Task brief ->
Only certain lines below are wanted: those starting at the line containing "Протестировать функционал с" and ending at the line containing "## 🔧 Технические требования", both included, each retyped exactly.

[Source texts of formatted documents]
#####

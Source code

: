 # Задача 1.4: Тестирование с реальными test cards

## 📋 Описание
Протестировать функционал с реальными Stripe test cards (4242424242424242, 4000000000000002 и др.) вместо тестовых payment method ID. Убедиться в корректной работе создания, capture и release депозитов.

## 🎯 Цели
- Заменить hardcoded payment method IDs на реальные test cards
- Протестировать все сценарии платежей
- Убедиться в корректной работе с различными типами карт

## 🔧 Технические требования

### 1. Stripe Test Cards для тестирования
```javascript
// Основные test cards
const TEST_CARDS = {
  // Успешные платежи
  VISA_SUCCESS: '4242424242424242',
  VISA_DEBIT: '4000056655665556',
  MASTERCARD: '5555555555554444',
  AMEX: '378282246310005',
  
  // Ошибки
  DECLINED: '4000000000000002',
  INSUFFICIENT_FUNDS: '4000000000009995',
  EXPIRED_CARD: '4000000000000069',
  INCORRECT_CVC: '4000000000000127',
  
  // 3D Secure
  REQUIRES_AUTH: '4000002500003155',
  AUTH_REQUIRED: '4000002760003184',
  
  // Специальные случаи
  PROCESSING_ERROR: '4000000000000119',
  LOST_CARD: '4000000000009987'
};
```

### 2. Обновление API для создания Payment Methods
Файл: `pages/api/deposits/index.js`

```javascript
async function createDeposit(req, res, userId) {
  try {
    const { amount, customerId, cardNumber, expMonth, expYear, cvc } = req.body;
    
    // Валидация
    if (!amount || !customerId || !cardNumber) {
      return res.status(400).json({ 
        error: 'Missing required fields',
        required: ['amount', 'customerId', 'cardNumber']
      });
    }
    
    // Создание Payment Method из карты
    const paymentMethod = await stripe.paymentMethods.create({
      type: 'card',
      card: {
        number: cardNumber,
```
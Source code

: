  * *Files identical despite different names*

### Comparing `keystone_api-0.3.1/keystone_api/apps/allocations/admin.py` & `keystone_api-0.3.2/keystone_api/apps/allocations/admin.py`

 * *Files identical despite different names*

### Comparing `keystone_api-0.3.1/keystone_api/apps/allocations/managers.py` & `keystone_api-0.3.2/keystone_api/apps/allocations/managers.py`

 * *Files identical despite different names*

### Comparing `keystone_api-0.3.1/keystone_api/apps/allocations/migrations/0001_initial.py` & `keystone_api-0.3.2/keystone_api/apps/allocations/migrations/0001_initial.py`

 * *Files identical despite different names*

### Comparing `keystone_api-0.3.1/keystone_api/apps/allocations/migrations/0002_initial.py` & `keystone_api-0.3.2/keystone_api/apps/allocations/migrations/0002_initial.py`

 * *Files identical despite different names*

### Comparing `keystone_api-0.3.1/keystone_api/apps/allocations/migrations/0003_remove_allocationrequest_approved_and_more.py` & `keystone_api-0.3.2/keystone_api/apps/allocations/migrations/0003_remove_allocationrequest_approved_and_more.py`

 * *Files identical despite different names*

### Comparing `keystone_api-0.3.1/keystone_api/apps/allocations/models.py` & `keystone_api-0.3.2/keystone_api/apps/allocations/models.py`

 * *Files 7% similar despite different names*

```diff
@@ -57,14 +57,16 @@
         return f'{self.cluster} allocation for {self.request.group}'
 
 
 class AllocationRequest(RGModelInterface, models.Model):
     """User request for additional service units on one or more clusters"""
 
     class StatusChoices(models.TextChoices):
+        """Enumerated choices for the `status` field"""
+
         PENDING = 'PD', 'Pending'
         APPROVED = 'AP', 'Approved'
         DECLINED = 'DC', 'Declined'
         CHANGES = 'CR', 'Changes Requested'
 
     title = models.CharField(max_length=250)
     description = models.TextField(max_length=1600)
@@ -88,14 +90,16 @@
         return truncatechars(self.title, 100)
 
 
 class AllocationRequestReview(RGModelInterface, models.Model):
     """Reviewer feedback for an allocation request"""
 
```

#####

Solution for this task ->
Протестировать функционал с реальными Stripe test cards (4242424242424242, 4000000000000002 и др.) вместо тестовых payment method ID. Убедиться в корректной работе создания, capture и release депозитов.

## 🎯 Цели
- Заменить hardcoded payment method IDs на реальные test cards
- Протестировать все сценарии платежей
- Убедиться в корректной работе с различными типами карт

## 🔧 Технические требования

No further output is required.